Faced with this, one is tempted to say quietly to oneself, “Surely in vain I have kept my heart pure and washed my hands in innocence” (Psalm 73:13). The temptation to learn from worldly men and their prosperity, to abandon one’s integrity and faith for the sake of gain—in other words to become worldly—is very great, which is of course why the psalmists, prophets, and apostles denounce it so regularly.

Being a Sojourner

The alternative to becoming a friend of the world is to recognize that one belongs to the age to come, and that here in this age we are sojourners and strangers, men and women just passing through this world on our way to the world to come. As sojourners, we abstain from the fleshly lusts which wage war against our souls and threaten to transform us into God’s enemies (1 Pet 2:11; James 4:4).

The world around us will challenge us if we renounce its way and choose a different way of living, correctly concluding that by our way of life and our choices we are judging and condemning them. Thus in 1 Peter 4:4 we read, “They [your former worldly friends] are surprised that you do not run with them into the same excess of dissipation, and they malign you.” The perception of the wicked and worldly that the righteous are a judgment upon them (whether or not the righteous say anything) is very old. Thus, in Wisdom 2:12–19 we read,

Let us lie in wait for the righteous man, because he is inconvenient to us and opposes our actions; he became to us as a reproof of our thoughts; the very sight of him is a burden to us, because his manner of life is unlike that of others. We are considered by him as something base, and he avoids our ways as unclean.
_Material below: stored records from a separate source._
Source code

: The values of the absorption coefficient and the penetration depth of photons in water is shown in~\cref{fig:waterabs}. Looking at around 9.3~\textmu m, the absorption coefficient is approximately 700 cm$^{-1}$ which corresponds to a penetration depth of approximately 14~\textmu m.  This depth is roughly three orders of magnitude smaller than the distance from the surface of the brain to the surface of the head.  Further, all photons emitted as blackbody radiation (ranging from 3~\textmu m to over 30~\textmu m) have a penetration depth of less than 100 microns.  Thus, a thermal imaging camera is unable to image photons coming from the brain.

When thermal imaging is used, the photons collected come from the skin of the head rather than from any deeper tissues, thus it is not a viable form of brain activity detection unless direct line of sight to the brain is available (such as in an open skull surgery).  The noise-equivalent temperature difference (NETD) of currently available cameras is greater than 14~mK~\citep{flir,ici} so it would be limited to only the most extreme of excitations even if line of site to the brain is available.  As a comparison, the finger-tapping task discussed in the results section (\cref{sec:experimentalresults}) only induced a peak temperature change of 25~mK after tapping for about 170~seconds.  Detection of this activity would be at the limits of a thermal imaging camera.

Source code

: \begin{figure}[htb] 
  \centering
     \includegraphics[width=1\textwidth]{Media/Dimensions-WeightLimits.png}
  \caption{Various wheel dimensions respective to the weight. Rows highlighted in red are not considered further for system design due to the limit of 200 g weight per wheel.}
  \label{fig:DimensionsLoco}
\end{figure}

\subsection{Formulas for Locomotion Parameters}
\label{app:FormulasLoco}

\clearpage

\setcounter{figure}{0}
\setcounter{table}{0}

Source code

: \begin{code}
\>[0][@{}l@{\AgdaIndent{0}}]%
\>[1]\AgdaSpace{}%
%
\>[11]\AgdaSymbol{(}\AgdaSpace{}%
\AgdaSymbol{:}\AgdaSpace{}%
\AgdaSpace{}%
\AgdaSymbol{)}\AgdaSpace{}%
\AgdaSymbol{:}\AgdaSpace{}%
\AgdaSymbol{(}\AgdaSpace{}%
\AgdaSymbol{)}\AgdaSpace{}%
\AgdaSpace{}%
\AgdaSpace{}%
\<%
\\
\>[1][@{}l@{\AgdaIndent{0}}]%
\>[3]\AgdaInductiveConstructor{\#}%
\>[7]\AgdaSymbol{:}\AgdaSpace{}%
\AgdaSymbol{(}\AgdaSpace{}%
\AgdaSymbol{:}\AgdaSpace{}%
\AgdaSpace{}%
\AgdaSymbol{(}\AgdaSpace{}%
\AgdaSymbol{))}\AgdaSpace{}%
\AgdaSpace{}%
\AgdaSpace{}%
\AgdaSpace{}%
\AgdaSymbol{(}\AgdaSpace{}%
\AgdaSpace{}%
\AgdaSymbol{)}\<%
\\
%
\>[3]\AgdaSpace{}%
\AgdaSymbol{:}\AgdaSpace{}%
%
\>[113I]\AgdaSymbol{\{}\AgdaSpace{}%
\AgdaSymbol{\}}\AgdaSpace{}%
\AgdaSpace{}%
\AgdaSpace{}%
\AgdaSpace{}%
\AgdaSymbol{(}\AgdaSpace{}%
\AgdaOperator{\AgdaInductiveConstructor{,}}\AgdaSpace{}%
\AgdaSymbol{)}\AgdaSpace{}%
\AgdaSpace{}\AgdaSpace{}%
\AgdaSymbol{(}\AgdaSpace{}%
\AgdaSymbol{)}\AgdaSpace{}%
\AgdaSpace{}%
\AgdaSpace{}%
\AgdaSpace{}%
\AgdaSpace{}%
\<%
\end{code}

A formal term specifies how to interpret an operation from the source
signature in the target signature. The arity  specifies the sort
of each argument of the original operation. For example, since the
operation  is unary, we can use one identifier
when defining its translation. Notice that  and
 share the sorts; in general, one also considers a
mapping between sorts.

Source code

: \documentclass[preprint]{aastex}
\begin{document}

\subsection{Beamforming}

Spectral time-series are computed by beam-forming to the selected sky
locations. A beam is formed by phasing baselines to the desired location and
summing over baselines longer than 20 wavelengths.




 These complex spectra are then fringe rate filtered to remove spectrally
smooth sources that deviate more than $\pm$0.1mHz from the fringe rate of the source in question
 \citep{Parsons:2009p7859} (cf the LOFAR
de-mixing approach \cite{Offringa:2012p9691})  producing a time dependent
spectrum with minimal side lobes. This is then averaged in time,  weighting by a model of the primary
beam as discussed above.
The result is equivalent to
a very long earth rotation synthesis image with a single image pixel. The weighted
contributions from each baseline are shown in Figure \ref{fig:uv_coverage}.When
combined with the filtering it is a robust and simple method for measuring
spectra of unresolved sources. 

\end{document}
Let us test him with insult and torture, that we may find out how gentle he is and make trial of his forbearance.

Worldliness is therefore not only a temptation. Avoiding it can be socially and sometimes even physically dangerous.
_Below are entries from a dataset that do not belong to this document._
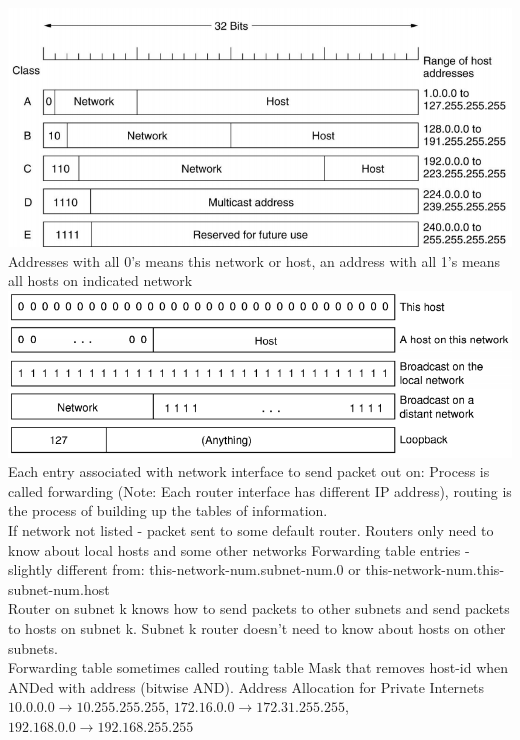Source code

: \documentclass[number]{notes}
\begin{document}
\begin{landscape}
\begin{multicols}{3}
\includegraphics[width=\linewidth]{classes.png}
Addresses with all 0's means this network or host, an address with all 1's means all hosts on indicated network
\includegraphics[width=\linewidth]{specialIP.png}
Each entry associated with network interface to send packet out on: Process is called forwarding (Note: Each router interface has different IP address), routing is the process of building up the tables of information.\\
If network not listed - packet sent to some default router. Routers only need to know about local hosts and some other networks
Forwarding table entries - slightly different from: this-network-num.subnet-num.0 or this-network-num.this-subnet-num.host\\
Router on subnet k knows how to send packets to other subnets and send packets to hosts on subnet k. Subnet k router doesn't need to know about hosts on other subnets.\\
Forwarding table sometimes called routing table
Mask that removes host-id when ANDed with address (bitwise AND).
Address Allocation for Private Internets\\
$10.0.0.0\rightarrow10.255.255.255$,
$172.16.0.0\rightarrow172.31.255.255$,
$192.168.0.0\rightarrow192.168.255.255$

\end{multicols}
\end{landscape}
\end{document}
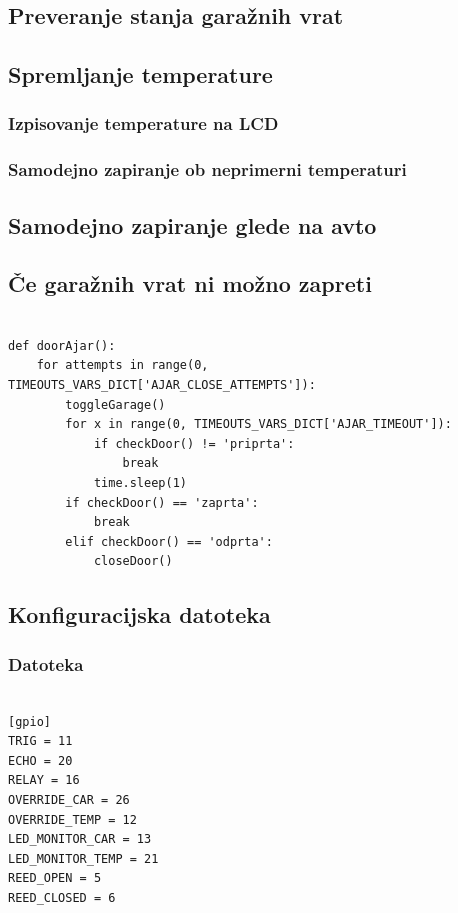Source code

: \documentclass[11pt]{article}
\begin{document}
\subsection{Preveranje stanja garažnih vrat}

\subsection{Spremljanje temperature}

\subsubsection{Izpisovanje temperature na LCD}


\subsubsection{Samodejno zapiranje ob neprimerni temperaturi}


\subsection{Samodejno zapiranje glede na avto}


\subsection{Če garažnih vrat ni možno zapreti}
\begin{verbatim}
  
def doorAjar():
    for attempts in range(0, TIMEOUTS_VARS_DICT['AJAR_CLOSE_ATTEMPTS']):
        toggleGarage()
        for x in range(0, TIMEOUTS_VARS_DICT['AJAR_TIMEOUT']):
            if checkDoor() != 'priprta':
                break
            time.sleep(1)
        if checkDoor() == 'zaprta':
            break
        elif checkDoor() == 'odprta':
            closeDoor()
\end{verbatim}

\subsection{Konfiguracijska datoteka}
\subsubsection{Datoteka}
\begin{verbatim}
  
[gpio]
TRIG = 11
ECHO = 20
RELAY = 16
OVERRIDE_CAR = 26
OVERRIDE_TEMP = 12
LED_MONITOR_CAR = 13
LED_MONITOR_TEMP = 21
REED_OPEN = 5
REED_CLOSED = 6
\end{verbatim}
\end{document}
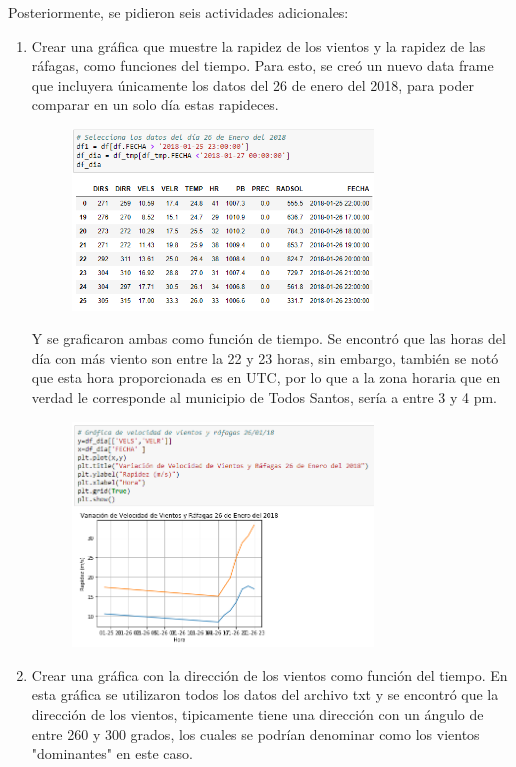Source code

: \documentclass[a4paper]{article}
\begin{document}
Posteriormente, se pidieron seis actividades adicionales:
\begin{enumerate}
\item Crear una gráfica que muestre la rapidez de los vientos y la rapidez de las ráfagas, como funciones del tiempo.
Para esto, se creó un nuevo data frame que incluyera únicamente los datos del 26 de enero del 2018, para poder comparar en un solo día estas rapideces.
\begin{figure}[h!]
  \includegraphics[width=8cm]{1.png}
  \centering
  \label{fig:1}
\end{figure}

Y se graficaron ambas como función de tiempo. Se encontró que las horas del día con más viento son entre la 22 y 23 horas, sin embargo, también se notó que esta hora proporcionada es en UTC, por lo que a la zona horaria que en verdad le corresponde al municipio de Todos Santos, sería a entre 3 y 4 pm. 
\begin{figure}[h!]
  \includegraphics[width=8cm]{2.png}
  \centering
  \label{fig:2}
\end{figure}


\item Crear una gráfica con la dirección de los vientos como función del tiempo. En esta gráfica se utilizaron todos los datos del archivo txt y se encontró que la dirección de los vientos, tipicamente tiene una dirección con un ángulo de entre 260 y 300 grados, los cuales se podrían denominar como los vientos "dominantes" en este caso.


\end{enumerate}
\end{document}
Christians are called to avoid such worldliness regardless of the dangers which such avoidance might bring. We must remember that such worldliness is indeed fading. We have a choice: either the pleasure of the world which is confined to this life, and which passes away, or the pleasures at the right hand of God which will never fail (Psalm 16:10). The Lord Jesus pointed out the inequality involved in the options: “What shall it profit a man to gain the whole world and forfeit his soul?” (Mark 8:36). The Faustian bargain proffered by the world is the fool’s bargain.
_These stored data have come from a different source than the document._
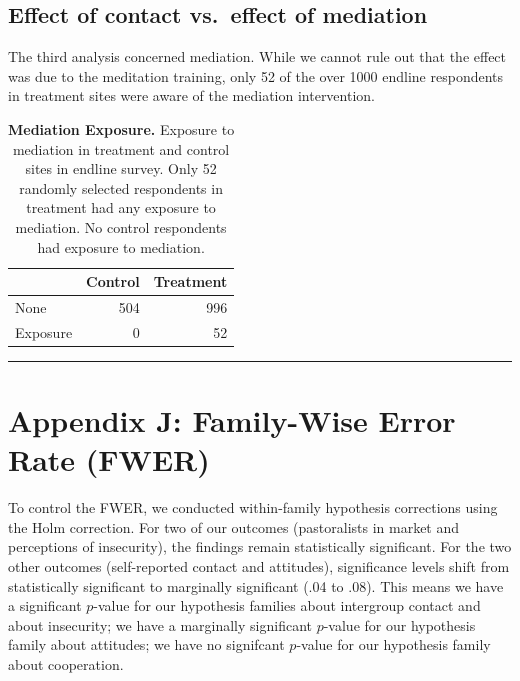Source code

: \documentclass[
]{article}
\begin{document}
\hypertarget{effect-of-contact-vs.-effect-of-mediation}{%
\subsection{Effect of contact vs.~effect of
mediation}\label{effect-of-contact-vs.-effect-of-mediation}}

The third analysis concerned mediation. While we cannot rule out that
the effect was due to the meditation training, only 52 of the over 1000
endline respondents in treatment sites were aware of the mediation
intervention.

\begin{table}[H]
\begin{center}
\label{tab:mediat_tab}
\caption{\textbf{Mediation Exposure.} Exposure to mediation in treatment and control sites in endline survey. Only 52 randomly selected respondents in treatment had any exposure to mediation. No control respondents had exposure to mediation.}
\smallskip

\begin{tabular}{l|r|r}
\hline
  & Control & Treatment\\
\hline
None & 504 & 996\\
\hline
Exposure & 0 & 52\\
\hline
\end{tabular}


\end{center}
\end{table}

\begin{center}\rule{0.5\linewidth}{0.5pt}\end{center}

\newpage

\hypertarget{appendix-j-family-wise-error-rate-fwer}{%
\section{Appendix J: Family-Wise Error Rate
(FWER)}\label{appendix-j-family-wise-error-rate-fwer}}

To control the FWER, we conducted within-family hypothesis corrections
using the Holm correction. For two of our outcomes (pastoralists in
market and perceptions of insecurity), the findings remain statistically
significant. For the two other outcomes (self-reported contact and
attitudes), significance levels shift from statistically significant to
marginally significant (.04 to .08). This means we have a significant
\(p\)-value for our hypothesis families about intergroup contact and
about insecurity; we have a marginally significant \(p\)-value for our
hypothesis family about attitudes; we have no signifcant \(p\)-value for
our hypothesis family about cooperation.
\end{document}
The apostles make this clear time and time again. St. John wrote, “The world is passing away, and its lusts, but the one who does the will of God abides forever” (1 John 2:17). St. Paul wrote, “The form of this world is passing away” (I Cor 7:31). Because of this, Paul gave more detailed advice about how the Christian was to live in this passing world. He said,

The time has been shortened, so that from now on those who have wives should be as though they had none; and those who weep, as though they did not weep, and those who rejoice, as though they did not rejoice, and those who buy, as though they did not possess, and those who use the world, as though they did not make full use of it (1 Cor 7:29–31).

This last bit of Paul’s advice is the key to living as sojourners and strangers.

St. Paul means that whatever we do in this world—whether marrying, weeping, rejoicing, or buying—we must do realizing that we could leave this world at any moment, and we must therefore find our true rest and joy in the Kingdom, and not in anything in this world. We indeed take joy in marriage and in buying and in all the others gifts that God gives us in this age. But as we use the world, we must not make use of it as if all our joys were anchored in it. We must be prepared to leave them all in a moment’s notice, if Christ so wills. The significance of Paul’s words for those possibly facing martyrdom is only too plain, but it retains its significance for all Christians who know that here we have no continuing city (Heb 13:14).